> **WHAT TO PRODUCE**:
Could each record be written out again exactly as it stands?

[Dataset excerpts]
........

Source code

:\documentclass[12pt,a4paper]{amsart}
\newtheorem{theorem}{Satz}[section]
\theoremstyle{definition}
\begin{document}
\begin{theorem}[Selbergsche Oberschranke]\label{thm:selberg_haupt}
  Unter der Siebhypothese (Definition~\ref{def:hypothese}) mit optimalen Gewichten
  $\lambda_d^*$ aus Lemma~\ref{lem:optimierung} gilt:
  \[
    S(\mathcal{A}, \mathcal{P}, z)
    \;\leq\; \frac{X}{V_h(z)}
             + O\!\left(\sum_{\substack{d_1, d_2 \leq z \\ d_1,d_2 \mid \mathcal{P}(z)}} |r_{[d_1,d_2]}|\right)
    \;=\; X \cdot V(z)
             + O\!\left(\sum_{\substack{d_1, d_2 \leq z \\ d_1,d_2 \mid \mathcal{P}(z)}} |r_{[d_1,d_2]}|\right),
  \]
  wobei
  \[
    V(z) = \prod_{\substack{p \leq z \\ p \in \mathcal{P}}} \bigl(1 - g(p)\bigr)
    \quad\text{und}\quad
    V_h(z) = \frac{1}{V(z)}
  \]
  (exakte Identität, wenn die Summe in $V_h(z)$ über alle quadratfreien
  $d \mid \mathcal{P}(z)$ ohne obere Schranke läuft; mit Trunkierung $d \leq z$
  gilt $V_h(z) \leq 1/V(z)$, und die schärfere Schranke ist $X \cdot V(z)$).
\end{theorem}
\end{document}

........

> **SOLUTION TO THE PROBLEM**:
Source code

:\documentclass[12pt,a4paper]{amsart}
\newtheorem{theorem}{Satz}[section]
\theoremstyle{definition}
\begin{document}
\begin{theorem}[Selbergsche Oberschranke]\label{thm:selberg_haupt}
  Unter der Siebhypothese (Definition~\ref{def:hypothese}) mit optimalen Gewichten
  $\lambda_d^*$ aus Lemma~\ref{lem:optimierung} gilt:
  \[
    S(\mathcal{A}, \mathcal{P}, z)
    \;\leq\; \frac{X}{V_h(z)}
             + O\!\left(\sum_{\substack{d_1, d_2 \leq z \\ d_1,d_2 \mid \mathcal{P}(z)}} |r_{[d_1,d_2]}|\right)
    \;=\; X \cdot V(z)
             + O\!\left(\sum_{\substack{d_1, d_2 \leq z \\ d_1,d_2 \mid \mathcal{P}(z)}} |r_{[d_1,d_2]}|\right),
  \]
  wobei
  \[
    V(z) = \prod_{\substack{p \leq z \\ p \in \mathcal{P}}} \bigl(1 - g(p)\bigr)
    \quad\text{und}\quad
    V_h(z) = \frac{1}{V(z)}
  \]
  (exakte Identität, wenn die Summe in $V_h(z)$ über alle quadratfreien
  $d \mid \mathcal{P}(z)$ ohne obere Schranke läuft; mit Trunkierung $d \leq z$
  gilt $V_h(z) \leq 1/V(z)$, und die schärfere Schranke ist $X \cdot V(z)$).
\end{theorem}
\end{document}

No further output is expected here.